Дело о пресвитере, несмотря на всю его кажущуюся смехотворность, свидетельствует о том, что движение за права светского священства, начало которого обычно связывается с «церковным вопросом» эпохи Великих реформ, имеет более раннюю родословную[297]. Его предпосылками были фундаментальные противоречия не только между епископами и рядовым духовенством, белым духовенством и монашеством, но и идеалами деятельного пастырского служения и созерцательной аскезы. Важным фактором была и церковная политика монархии, зачастую выступавшей в роли гаранта интересов светского духовенства от злоупотреблений архиереев. В XVIII веке эти противоречия проявлялись в виде борьбы за судьбу петровской церковной реформы.

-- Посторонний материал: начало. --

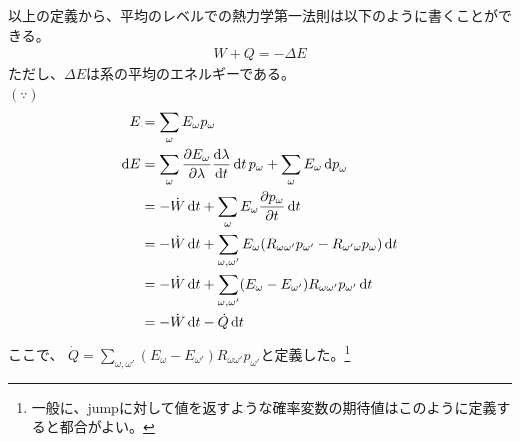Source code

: \documentclass[a4paper,11pt]{jsarticle}
\numberwithin{equation}{section}
\begin{document}
  以上の定義から、平均のレベルでの熱力学第一法則は以下のように書くことができる。
  \begin{align}
    W + Q = -\Delta E
  \end{align}
  ただし、$\Delta E$は系の平均のエネルギーである。\\
  $(\because)$\\
\begin{align}
  E &= \sum_{\omega} E_{\omega} p_{\omega}\\
  \dd{E} &= \sum_{\omega} \pdv{E_{\omega}}{\lambda} \dv{\lambda}{t} \dd{t} p_{\omega} + \sum_{\omega} E_{\omega} \dd{p}_{\omega}\\
  &= -\dot{W} \dd{t} + \sum_{\omega} E_{\omega} \pdv{p_{\omega}}{t} \dd{t}\\
  &= -\dot{W} \dd{t} + \sum_{\omega,\omega'} E_{\omega} (R_{\omega \omega'}p_{\omega'} - R_{\omega' \omega} p_{\omega}) \dd{t}\\
  &= -\dot{W} \dd{t} + \sum_{\omega,\omega'} (E_{\omega} - E_{\omega'}) R_{\omega \omega'} p_{\omega'} \dd{t}\\
  &= -\dot{W} \dd{t}  -\dot{Q} \dd{t} 
\end{align}
ここで、
$\dot{Q} = \sum_{\omega,\omega'} (E_{\omega} - E_{\omega'}) R_{\omega \omega'} p_{\omega'}$と定義した。\footnote
{一般に、jumpに対して値を返すような確率変数の期待値はこのように定義すると都合がよい。
}

  
\end{document}
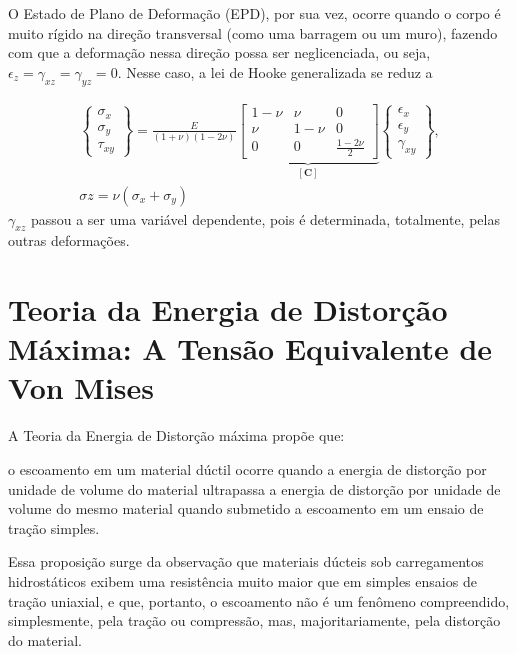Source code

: O Estado de Plano de Deformação (EPD), por sua vez, ocorre quando o corpo é muito rígido na direção transversal (como uma barragem ou um muro), fazendo com que a deformação nessa direção possa ser neglicenciada, ou seja, $\epsilon_z = \gamma_{xz} = \gamma_{yz} = 0$. Nesse caso, a lei de Hooke generalizada se reduz a

\begin{gather}
    \begin{Bmatrix}
        \sigma_x \\
        \sigma_y \\
        \tau_{xy}
    \end{Bmatrix} = \frac{E}{(1+\nu)(1-2\nu)} 
    \underbrace{\begin{bmatrix}
        1 - \nu & \nu & 0 \\
        \nu & 1 - \nu & 0 \\
        0 & 0 & \frac{1-2\nu}{2}
    \end{bmatrix}}_{[\bm{C}]}
    \begin{Bmatrix}
        \epsilon_x \\
        \epsilon_y \\
        \gamma_{xy}
    \end{Bmatrix}, \\
    \sigma{z} = \nu (\sigma_x + \sigma_y)
\end{gather}
$\gamma_{xz}$ passou a ser uma variável dependente, pois é determinada, totalmente, pelas outras deformações.  \cite[pág. 91]{Zin}

\section{Teoria da Energia de Distorção Máxima: A Tensão Equivalente de Von Mises}

A Teoria da Energia de Distorção máxima propõe que:
\begin{citacao}
    o escoamento em um material dúctil ocorre quando a energia de distorção por unidade de volume do material ultrapassa a energia de distorção por unidade de volume do mesmo material quando submetido a escoamento em um ensaio de tração simples. \cite{Hibbeler}
\end{citacao}

Essa proposição surge da observação que materiais dúcteis sob carregamentos hidrostáticos exibem uma resistência muito maior que em simples ensaios de tração uniaxial, e que, portanto, o escoamento não é um fenômeno compreendido, simplesmente, pela tração ou compressão, mas, majoritariamente, pela distorção do material. \cite{Hibbeler}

Борьба вокруг положений Духовного Регламента началась практически сразу после его публикации. Авторитет Синода постоянно оспаривался, бытовали проекты восстановления патриаршества, и епископы настаивали на абсолютном примате над епархиальным духовенством. Представительство светского священства в органах церковного управления систематически уничтожалось. Уже в июле 1726 года протоиереям было приказано покинуть Синод и вернуться в свои соборы[298]. В последующие десятилетия представители белого духовенства были исключены из особых синодальных комиссий и епархиальных консисторий.

В ответ критики архиерейской власти апеллировали к наследию петровской эпохи, которая к конце XVIII века стала восприниматься как славное прошлое, связанное с именами «отца отечества» и Феофана Прокоповича, «философа остроумного и просвещенному разуму следующего, политика проницательного, искусного историка и трудолюбивого древностей испытателя»[299]. Наследие реформы 1721 года приобрело статус традиции, нуждающейся в защите и восстановлении, а Духовный Регламент стал почти конституционным документом. Писания Феофана Прокоповича не только подавали пример экзегетической экспозиции, гомилетики и полемики, но и служили руководством к текстам Нового Завета, в особенности наследию апостола Павла.

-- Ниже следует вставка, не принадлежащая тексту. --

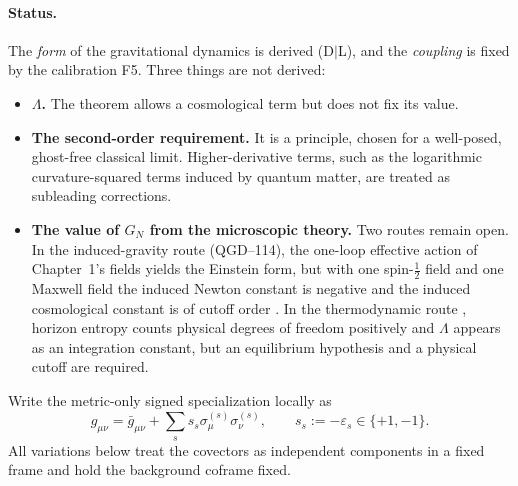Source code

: \documentclass[11pt,a4paper]{article}
\begin{document}
\paragraph{Status.} The \emph{form} of the gravitational dynamics is derived
(D$\mid$L), and the \emph{coupling} is fixed by the calibration F5. Three things are
not derived:
\begin{itemize}
\item \textbf{$\Lambda$.} The theorem allows a cosmological term but does not fix its
value.
\item \textbf{The second-order requirement.} It is a principle, chosen for a
well-posed, ghost-free classical limit. Higher-derivative terms, such as the
logarithmic curvature-squared terms induced by quantum matter, are treated as
subleading corrections.
\item \textbf{The value of $G_N$ from the microscopic theory.} Two routes remain
open. In the induced-gravity route (QGD--114), the one-loop effective action of
Chapter~1's fields yields the Einstein form, but with one spin-$\frac12$ field and
one Maxwell field the induced Newton constant is negative and the induced
cosmological constant is of cutoff order \cite{Sakharov,Visser}. In the
thermodynamic route \cite{Jacobson}, horizon entropy counts physical degrees of
freedom positively and $\Lambda$ appears as an integration constant, but an
equilibrium hypothesis and a physical cutoff are required.
\end{itemize}

Write the metric-only signed specialization locally as
\begin{equation}\label{eq:signed}
g_{\mu\nu}=\bar g_{\mu\nu}
+\sum_s s_s\sigma^{(s)}_\mu\sigma^{(s)}_\nu,
\qquad s_s:=-\varepsilon_s\in\{+1,-1\}.
\end{equation}
All variations below treat the covectors as independent components
in a fixed frame and hold the background coframe fixed.
\end{document}
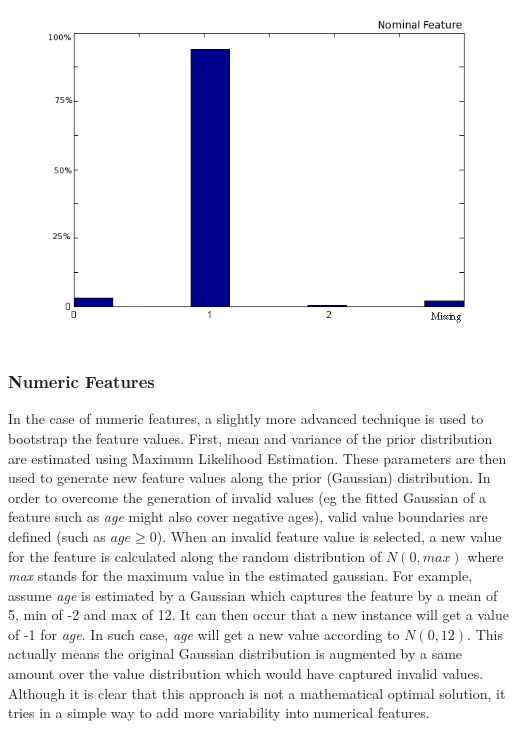 \includegraphics[scale=0.65]{img/nominalEst.png}



\newpage
\subsubsection{Numeric Features}
In the case of numeric features, a slightly more advanced technique is used to bootstrap the feature values. First, mean and variance of the prior distribution are estimated using Maximum Likelihood Estimation. These parameters are then used to generate new feature values along the prior (Gaussian) distribution. In order to overcome the generation of invalid values (eg the fitted Gaussian of a feature such as \textit{age} might also cover negative ages), valid value boundaries are defined (such as \(age \geq 0\)). When an invalid feature value is selected, a new value for the feature is calculated along the random distribution of \(N(0,max)\) where \textit{max} stands for the maximum value in the estimated gaussian. For example, assume \textit{age} is estimated by a Gaussian which captures the feature by a mean of 5, min of -2 and max of 12. It can then occur that a new instance will get a value of -1 for \textit{age}. In such case, \textit{age} will get a new value according to \(N(0,12)\). This actually means the original Gaussian distribution is augmented by a same amount over the value distribution which would have captured invalid values. Although it is clear that this approach is not a mathematical optimal solution, it tries in a simple way to add more variability into numerical features.\\\\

Конфликты обострились с воцарением Екатерины II. Как истинная наследница Петра Великого, императрица взяла на себя роль защитницы светского духовенства против архиерейских злоупотреблений. Законодательство 1760‐х годов существенно ограничило финансовую и судебную власть епископов над епархиальным духовенством и восстановило представительство белого духовенства в консисториях и в Синоде. В ответ просвещенные епископы, в том числе Платон, настаивали, что дело реформы нравов и образовательного уровня духовенства требовало суровой дисциплины, что было невозможно без абсолютного авторитета епископа. Эта новая итерация идеи епископского примата, в особенности в сочетании с квазимонашескими требованиями к мирским пастырям, вызвала резкую реакцию со стороны определенных кругов «правительствуемого» духовенства, взывавших к традиции первоначальной церкви и апостольского равенства священства. Обе стороны не столько заимствовали свои доводы из западных богословских или политических систем, сколько формировали их в процессе активного осмысления Нового Завета, отеческой традиции и наследия Вселенских соборов, хотя бы и с помощью достижений западной библеистики, патристики и канонического права.

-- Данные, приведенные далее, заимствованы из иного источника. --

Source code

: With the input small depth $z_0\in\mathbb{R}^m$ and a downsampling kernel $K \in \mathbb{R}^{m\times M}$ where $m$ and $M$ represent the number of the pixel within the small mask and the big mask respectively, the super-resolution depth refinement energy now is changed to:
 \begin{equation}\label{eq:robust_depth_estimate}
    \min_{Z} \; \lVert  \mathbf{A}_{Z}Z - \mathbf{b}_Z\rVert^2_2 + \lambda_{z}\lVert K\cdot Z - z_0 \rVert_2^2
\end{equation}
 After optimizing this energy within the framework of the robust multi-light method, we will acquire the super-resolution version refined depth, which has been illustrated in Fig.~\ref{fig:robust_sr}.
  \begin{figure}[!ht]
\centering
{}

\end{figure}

Как видно на примере «дела о пресвитере», эта реакция выражалась не только в форме полемики или академического исследования, но и в форме судебного иска[300]. Отвергая приниженную роль «попов», пассивных объектов епископского «самодержавия», каким бы просвещенным и исполненным благих пожеланий оно ни было, некоторые мирские священники утверждали свою собственную идентичность православных пресвитеров и верных граждан Российской империи. Эта самоидентификация исходила из идеала общности предстоятелей христианской Церкви и представлений о духовной миссии Церкви как о пастырском служении. Образ пресвитера, равного епископу, не только представлял собой альтернативу образу «попа» как объекта епископской власти, но и оспаривал концепцию Церкви как божественно установленной архиерейской иерархии, существующей отдельно от мира и государства.